_Dataset_

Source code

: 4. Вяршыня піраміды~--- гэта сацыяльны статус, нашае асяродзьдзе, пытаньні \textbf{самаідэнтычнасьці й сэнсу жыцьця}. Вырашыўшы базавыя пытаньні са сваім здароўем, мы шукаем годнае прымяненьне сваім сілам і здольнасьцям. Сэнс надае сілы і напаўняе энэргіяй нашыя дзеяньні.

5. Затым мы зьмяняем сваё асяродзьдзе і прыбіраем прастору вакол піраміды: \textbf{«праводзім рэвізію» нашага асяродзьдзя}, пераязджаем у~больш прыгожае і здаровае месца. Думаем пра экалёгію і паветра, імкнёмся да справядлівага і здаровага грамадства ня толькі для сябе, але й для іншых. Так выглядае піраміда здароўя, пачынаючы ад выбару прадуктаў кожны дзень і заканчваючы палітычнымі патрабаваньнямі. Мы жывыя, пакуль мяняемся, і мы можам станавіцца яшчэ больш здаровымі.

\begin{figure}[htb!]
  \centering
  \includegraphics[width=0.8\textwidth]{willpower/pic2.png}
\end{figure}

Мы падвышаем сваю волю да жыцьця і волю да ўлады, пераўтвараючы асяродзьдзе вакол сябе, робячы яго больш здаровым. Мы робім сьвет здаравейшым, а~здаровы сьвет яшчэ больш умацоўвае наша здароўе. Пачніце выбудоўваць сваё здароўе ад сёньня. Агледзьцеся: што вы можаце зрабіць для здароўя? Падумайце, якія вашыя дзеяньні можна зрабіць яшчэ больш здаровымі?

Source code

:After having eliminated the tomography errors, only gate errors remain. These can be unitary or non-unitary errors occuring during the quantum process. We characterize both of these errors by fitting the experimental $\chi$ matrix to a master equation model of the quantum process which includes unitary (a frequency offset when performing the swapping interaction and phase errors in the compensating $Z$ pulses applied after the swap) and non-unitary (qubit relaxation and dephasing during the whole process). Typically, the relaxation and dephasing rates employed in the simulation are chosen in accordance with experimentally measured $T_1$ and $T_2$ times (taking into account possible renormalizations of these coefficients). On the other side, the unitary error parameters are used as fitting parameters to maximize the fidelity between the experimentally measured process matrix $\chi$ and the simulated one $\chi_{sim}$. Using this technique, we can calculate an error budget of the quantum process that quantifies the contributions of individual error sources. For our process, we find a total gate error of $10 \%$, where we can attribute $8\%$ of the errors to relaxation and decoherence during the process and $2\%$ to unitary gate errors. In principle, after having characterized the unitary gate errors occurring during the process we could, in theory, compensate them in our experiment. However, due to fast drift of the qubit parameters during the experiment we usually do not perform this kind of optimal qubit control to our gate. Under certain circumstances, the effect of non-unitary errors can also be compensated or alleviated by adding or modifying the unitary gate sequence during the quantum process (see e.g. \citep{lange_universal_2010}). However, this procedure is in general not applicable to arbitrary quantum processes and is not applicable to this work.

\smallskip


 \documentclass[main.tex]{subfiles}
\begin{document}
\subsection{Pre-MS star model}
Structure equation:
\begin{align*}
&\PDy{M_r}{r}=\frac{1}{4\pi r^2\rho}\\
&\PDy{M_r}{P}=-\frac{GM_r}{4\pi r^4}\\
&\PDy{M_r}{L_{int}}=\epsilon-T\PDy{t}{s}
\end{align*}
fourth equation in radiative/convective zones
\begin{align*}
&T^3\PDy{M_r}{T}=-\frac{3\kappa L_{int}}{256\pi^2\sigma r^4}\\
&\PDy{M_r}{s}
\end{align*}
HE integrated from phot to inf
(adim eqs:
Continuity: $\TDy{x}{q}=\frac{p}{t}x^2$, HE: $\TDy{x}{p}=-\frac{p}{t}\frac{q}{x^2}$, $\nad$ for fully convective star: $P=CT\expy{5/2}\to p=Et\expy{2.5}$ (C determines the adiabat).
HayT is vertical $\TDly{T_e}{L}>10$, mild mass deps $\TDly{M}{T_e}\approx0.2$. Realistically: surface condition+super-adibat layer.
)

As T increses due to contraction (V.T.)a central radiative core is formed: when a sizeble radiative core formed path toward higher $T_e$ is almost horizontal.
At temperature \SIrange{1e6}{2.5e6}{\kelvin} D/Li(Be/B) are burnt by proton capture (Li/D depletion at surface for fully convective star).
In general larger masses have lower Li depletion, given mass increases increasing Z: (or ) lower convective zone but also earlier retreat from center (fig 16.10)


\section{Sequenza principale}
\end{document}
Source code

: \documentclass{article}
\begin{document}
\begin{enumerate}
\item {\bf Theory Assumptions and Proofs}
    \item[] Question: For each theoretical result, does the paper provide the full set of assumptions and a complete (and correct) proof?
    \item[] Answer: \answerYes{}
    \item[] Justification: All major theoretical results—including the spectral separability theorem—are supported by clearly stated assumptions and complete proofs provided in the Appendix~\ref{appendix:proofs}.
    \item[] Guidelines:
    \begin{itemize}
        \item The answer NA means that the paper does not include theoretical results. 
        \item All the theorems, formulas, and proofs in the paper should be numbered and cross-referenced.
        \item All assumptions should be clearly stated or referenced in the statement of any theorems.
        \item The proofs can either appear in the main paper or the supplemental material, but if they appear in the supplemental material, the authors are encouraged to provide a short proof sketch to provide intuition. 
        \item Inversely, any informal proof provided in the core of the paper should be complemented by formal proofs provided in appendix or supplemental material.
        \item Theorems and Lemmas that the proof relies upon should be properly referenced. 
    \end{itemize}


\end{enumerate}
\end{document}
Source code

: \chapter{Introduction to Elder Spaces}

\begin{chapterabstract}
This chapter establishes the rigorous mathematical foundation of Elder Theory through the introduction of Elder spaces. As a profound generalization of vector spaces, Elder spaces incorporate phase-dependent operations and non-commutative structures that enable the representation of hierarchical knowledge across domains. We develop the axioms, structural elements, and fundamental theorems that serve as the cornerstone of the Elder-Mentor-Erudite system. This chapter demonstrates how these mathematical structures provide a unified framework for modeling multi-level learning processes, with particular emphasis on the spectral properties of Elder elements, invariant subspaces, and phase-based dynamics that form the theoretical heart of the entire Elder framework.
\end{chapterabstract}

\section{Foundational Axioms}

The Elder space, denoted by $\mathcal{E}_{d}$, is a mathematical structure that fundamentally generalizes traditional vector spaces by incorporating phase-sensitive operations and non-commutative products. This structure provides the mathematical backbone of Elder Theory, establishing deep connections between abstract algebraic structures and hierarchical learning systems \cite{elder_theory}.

_Required action_
Return the lines above that include the string "referenced".

_Solved problem_
        \item All the theorems, formulas, and proofs in the paper should be numbered and cross-referenced.
        \item All assumptions should be clearly stated or referenced in the statement of any theorems.
        \item Theorems and Lemmas that the proof relies upon should be properly referenced. 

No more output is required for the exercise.